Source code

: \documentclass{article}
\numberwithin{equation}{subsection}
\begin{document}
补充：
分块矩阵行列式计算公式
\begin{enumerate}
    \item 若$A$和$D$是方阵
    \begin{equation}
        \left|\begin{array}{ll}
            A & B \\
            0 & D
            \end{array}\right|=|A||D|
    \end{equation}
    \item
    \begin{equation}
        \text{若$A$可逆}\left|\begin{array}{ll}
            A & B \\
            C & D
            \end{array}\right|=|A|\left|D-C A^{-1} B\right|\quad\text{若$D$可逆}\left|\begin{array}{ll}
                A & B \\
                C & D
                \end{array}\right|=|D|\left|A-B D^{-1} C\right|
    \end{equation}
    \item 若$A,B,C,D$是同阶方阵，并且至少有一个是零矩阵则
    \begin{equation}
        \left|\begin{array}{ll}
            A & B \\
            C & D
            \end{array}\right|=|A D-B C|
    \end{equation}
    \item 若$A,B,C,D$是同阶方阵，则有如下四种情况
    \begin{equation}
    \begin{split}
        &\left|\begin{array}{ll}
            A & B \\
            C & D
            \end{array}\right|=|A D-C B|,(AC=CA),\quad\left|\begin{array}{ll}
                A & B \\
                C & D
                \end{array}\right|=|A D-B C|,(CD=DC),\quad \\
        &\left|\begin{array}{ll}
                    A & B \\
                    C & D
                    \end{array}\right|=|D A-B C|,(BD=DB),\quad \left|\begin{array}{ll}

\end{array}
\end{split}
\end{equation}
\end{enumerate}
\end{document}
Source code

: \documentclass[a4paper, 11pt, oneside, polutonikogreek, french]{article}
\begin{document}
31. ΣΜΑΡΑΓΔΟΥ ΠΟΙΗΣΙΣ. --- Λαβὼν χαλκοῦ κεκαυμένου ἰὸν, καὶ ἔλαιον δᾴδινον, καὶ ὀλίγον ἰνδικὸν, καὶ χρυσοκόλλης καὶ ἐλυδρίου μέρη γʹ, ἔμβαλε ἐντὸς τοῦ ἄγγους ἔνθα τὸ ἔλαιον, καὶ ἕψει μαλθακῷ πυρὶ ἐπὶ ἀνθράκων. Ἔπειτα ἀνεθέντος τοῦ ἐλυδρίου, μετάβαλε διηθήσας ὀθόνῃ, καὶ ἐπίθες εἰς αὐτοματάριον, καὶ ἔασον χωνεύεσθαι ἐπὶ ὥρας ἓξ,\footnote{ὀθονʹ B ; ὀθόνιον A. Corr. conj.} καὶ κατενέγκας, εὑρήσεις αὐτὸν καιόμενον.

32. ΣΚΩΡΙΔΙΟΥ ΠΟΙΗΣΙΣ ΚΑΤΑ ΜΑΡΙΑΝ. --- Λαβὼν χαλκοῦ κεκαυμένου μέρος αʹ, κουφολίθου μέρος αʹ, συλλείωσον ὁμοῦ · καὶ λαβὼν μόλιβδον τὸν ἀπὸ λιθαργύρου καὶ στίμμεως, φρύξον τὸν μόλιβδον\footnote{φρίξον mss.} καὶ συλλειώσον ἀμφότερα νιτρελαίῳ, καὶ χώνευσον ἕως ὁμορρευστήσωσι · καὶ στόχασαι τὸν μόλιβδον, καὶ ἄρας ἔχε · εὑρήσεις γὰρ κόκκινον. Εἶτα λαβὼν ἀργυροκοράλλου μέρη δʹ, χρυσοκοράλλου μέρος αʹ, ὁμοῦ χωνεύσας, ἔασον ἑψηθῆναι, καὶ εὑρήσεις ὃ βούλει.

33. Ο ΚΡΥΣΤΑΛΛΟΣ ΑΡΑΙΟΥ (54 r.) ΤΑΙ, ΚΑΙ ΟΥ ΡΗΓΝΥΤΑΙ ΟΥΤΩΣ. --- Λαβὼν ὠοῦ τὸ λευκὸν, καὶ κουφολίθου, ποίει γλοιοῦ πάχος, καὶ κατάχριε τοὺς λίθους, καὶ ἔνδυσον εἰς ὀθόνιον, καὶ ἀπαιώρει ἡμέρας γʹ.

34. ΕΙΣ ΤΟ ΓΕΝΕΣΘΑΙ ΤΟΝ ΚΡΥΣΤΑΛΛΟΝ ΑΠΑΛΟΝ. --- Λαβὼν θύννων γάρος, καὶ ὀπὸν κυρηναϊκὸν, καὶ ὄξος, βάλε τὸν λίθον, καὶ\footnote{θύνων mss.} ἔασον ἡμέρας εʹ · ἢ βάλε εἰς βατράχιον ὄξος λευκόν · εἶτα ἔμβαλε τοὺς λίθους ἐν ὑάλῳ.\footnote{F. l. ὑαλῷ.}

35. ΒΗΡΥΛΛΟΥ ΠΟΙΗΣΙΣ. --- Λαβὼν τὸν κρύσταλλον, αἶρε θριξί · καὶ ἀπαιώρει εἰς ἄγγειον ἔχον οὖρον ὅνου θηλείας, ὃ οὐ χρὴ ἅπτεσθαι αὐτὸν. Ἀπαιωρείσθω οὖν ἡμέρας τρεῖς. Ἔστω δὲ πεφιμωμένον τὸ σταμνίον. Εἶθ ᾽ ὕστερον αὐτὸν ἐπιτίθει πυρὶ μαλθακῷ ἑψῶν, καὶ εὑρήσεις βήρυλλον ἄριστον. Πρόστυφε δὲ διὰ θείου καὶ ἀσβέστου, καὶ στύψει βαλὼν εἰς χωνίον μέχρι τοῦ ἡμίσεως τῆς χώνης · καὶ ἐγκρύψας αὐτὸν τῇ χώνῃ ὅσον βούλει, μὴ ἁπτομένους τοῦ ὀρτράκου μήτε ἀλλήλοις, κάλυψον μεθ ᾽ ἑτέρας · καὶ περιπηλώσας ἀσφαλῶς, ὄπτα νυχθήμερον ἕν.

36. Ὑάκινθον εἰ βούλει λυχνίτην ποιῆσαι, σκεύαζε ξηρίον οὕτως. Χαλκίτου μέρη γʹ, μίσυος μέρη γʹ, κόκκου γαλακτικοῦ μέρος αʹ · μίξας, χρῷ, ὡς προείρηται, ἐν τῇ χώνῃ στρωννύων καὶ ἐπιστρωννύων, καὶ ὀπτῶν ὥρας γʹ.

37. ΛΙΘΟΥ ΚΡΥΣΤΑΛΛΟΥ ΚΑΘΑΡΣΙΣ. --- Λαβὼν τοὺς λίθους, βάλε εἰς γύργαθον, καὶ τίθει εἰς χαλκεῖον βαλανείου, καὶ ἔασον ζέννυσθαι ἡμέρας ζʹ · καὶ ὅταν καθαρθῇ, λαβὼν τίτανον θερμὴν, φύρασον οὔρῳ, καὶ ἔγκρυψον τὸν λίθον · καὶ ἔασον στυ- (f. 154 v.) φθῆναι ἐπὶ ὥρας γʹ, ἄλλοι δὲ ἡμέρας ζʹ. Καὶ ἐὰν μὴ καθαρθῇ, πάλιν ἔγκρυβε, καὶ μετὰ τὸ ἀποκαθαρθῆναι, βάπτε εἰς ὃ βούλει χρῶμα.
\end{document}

════

• [Exercise instructions]:
Transcribe each entry. Leave nothing out.

• [Response]:
Source code

: \documentclass{article}
\numberwithin{equation}{subsection}
\begin{document}
补充：
分块矩阵行列式计算公式
\begin{enumerate}
    \item 若$A$和$D$是方阵
    \begin{equation}
        \left|\begin{array}{ll}
            A & B \\
            0 & D
            \end{array}\right|=|A||D|
    \end{equation}
    \item
    \begin{equation}
        \text{若$A$可逆}\left|\begin{array}{ll}
            A & B \\
            C & D
            \end{array}\right|=|A|\left|D-C A^{-1} B\right|\quad\text{若$D$可逆}\left|\begin{array}{ll}
                A & B \\
                C & D
                \end{array}\right|=|D|\left|A-B D^{-1} C\right|
    \end{equation}
    \item 若$A,B,C,D$是同阶方阵，并且至少有一个是零矩阵则
    \begin{equation}
        \left|\begin{array}{ll}
            A & B \\
            C & D
            \end{array}\right|=|A D-B C|
    \end{equation}
    \item 若$A,B,C,D$是同阶方阵，则有如下四种情况
    \begin{equation}
    \begin{split}
        &\left|\begin{array}{ll}
            A & B \\
            C & D
            \end{array}\right|=|A D-C B|,(AC=CA),\quad\left|\begin{array}{ll}
                A & B \\
                C & D
                \end{array}\right|=|A D-B C|,(CD=DC),\quad \\
        &\left|\begin{array}{ll}
                    A & B \\
                    C & D
                    \end{array}\right|=|D A-B C|,(BD=DB),\quad \left|\begin{array}{ll}

\end{array}
\end{split}
\end{equation}
\end{enumerate}
\end{document}
Source code

: \documentclass[a4paper, 11pt, oneside, polutonikogreek, french]{article}
\begin{document}
31. ΣΜΑΡΑΓΔΟΥ ΠΟΙΗΣΙΣ. --- Λαβὼν χαλκοῦ κεκαυμένου ἰὸν, καὶ ἔλαιον δᾴδινον, καὶ ὀλίγον ἰνδικὸν, καὶ χρυσοκόλλης καὶ ἐλυδρίου μέρη γʹ, ἔμβαλε ἐντὸς τοῦ ἄγγους ἔνθα τὸ ἔλαιον, καὶ ἕψει μαλθακῷ πυρὶ ἐπὶ ἀνθράκων. Ἔπειτα ἀνεθέντος τοῦ ἐλυδρίου, μετάβαλε διηθήσας ὀθόνῃ, καὶ ἐπίθες εἰς αὐτοματάριον, καὶ ἔασον χωνεύεσθαι ἐπὶ ὥρας ἓξ,\footnote{ὀθονʹ B ; ὀθόνιον A. Corr. conj.} καὶ κατενέγκας, εὑρήσεις αὐτὸν καιόμενον.

32. ΣΚΩΡΙΔΙΟΥ ΠΟΙΗΣΙΣ ΚΑΤΑ ΜΑΡΙΑΝ. --- Λαβὼν χαλκοῦ κεκαυμένου μέρος αʹ, κουφολίθου μέρος αʹ, συλλείωσον ὁμοῦ · καὶ λαβὼν μόλιβδον τὸν ἀπὸ λιθαργύρου καὶ στίμμεως, φρύξον τὸν μόλιβδον\footnote{φρίξον mss.} καὶ συλλειώσον ἀμφότερα νιτρελαίῳ, καὶ χώνευσον ἕως ὁμορρευστήσωσι · καὶ στόχασαι τὸν μόλιβδον, καὶ ἄρας ἔχε · εὑρήσεις γὰρ κόκκινον. Εἶτα λαβὼν ἀργυροκοράλλου μέρη δʹ, χρυσοκοράλλου μέρος αʹ, ὁμοῦ χωνεύσας, ἔασον ἑψηθῆναι, καὶ εὑρήσεις ὃ βούλει.

33. Ο ΚΡΥΣΤΑΛΛΟΣ ΑΡΑΙΟΥ (54 r.) ΤΑΙ, ΚΑΙ ΟΥ ΡΗΓΝΥΤΑΙ ΟΥΤΩΣ. --- Λαβὼν ὠοῦ τὸ λευκὸν, καὶ κουφολίθου, ποίει γλοιοῦ πάχος, καὶ κατάχριε τοὺς λίθους, καὶ ἔνδυσον εἰς ὀθόνιον, καὶ ἀπαιώρει ἡμέρας γʹ.

34. ΕΙΣ ΤΟ ΓΕΝΕΣΘΑΙ ΤΟΝ ΚΡΥΣΤΑΛΛΟΝ ΑΠΑΛΟΝ. --- Λαβὼν θύννων γάρος, καὶ ὀπὸν κυρηναϊκὸν, καὶ ὄξος, βάλε τὸν λίθον, καὶ\footnote{θύνων mss.} ἔασον ἡμέρας εʹ · ἢ βάλε εἰς βατράχιον ὄξος λευκόν · εἶτα ἔμβαλε τοὺς λίθους ἐν ὑάλῳ.\footnote{F. l. ὑαλῷ.}

35. ΒΗΡΥΛΛΟΥ ΠΟΙΗΣΙΣ. --- Λαβὼν τὸν κρύσταλλον, αἶρε θριξί · καὶ ἀπαιώρει εἰς ἄγγειον ἔχον οὖρον ὅνου θηλείας, ὃ οὐ χρὴ ἅπτεσθαι αὐτὸν. Ἀπαιωρείσθω οὖν ἡμέρας τρεῖς. Ἔστω δὲ πεφιμωμένον τὸ σταμνίον. Εἶθ ᾽ ὕστερον αὐτὸν ἐπιτίθει πυρὶ μαλθακῷ ἑψῶν, καὶ εὑρήσεις βήρυλλον ἄριστον. Πρόστυφε δὲ διὰ θείου καὶ ἀσβέστου, καὶ στύψει βαλὼν εἰς χωνίον μέχρι τοῦ ἡμίσεως τῆς χώνης · καὶ ἐγκρύψας αὐτὸν τῇ χώνῃ ὅσον βούλει, μὴ ἁπτομένους τοῦ ὀρτράκου μήτε ἀλλήλοις, κάλυψον μεθ ᾽ ἑτέρας · καὶ περιπηλώσας ἀσφαλῶς, ὄπτα νυχθήμερον ἕν.

36. Ὑάκινθον εἰ βούλει λυχνίτην ποιῆσαι, σκεύαζε ξηρίον οὕτως. Χαλκίτου μέρη γʹ, μίσυος μέρη γʹ, κόκκου γαλακτικοῦ μέρος αʹ · μίξας, χρῷ, ὡς προείρηται, ἐν τῇ χώνῃ στρωννύων καὶ ἐπιστρωννύων, καὶ ὀπτῶν ὥρας γʹ.

37. ΛΙΘΟΥ ΚΡΥΣΤΑΛΛΟΥ ΚΑΘΑΡΣΙΣ. --- Λαβὼν τοὺς λίθους, βάλε εἰς γύργαθον, καὶ τίθει εἰς χαλκεῖον βαλανείου, καὶ ἔασον ζέννυσθαι ἡμέρας ζʹ · καὶ ὅταν καθαρθῇ, λαβὼν τίτανον θερμὴν, φύρασον οὔρῳ, καὶ ἔγκρυψον τὸν λίθον · καὶ ἔασον στυ- (f. 154 v.) φθῆναι ἐπὶ ὥρας γʹ, ἄλλοι δὲ ἡμέρας ζʹ. Καὶ ἐὰν μὴ καθαρθῇ, πάλιν ἔγκρυβε, καὶ μετὰ τὸ ἀποκαθαρθῆναι, βάπτε εἰς ὃ βούλει χρῶμα.
\end{document}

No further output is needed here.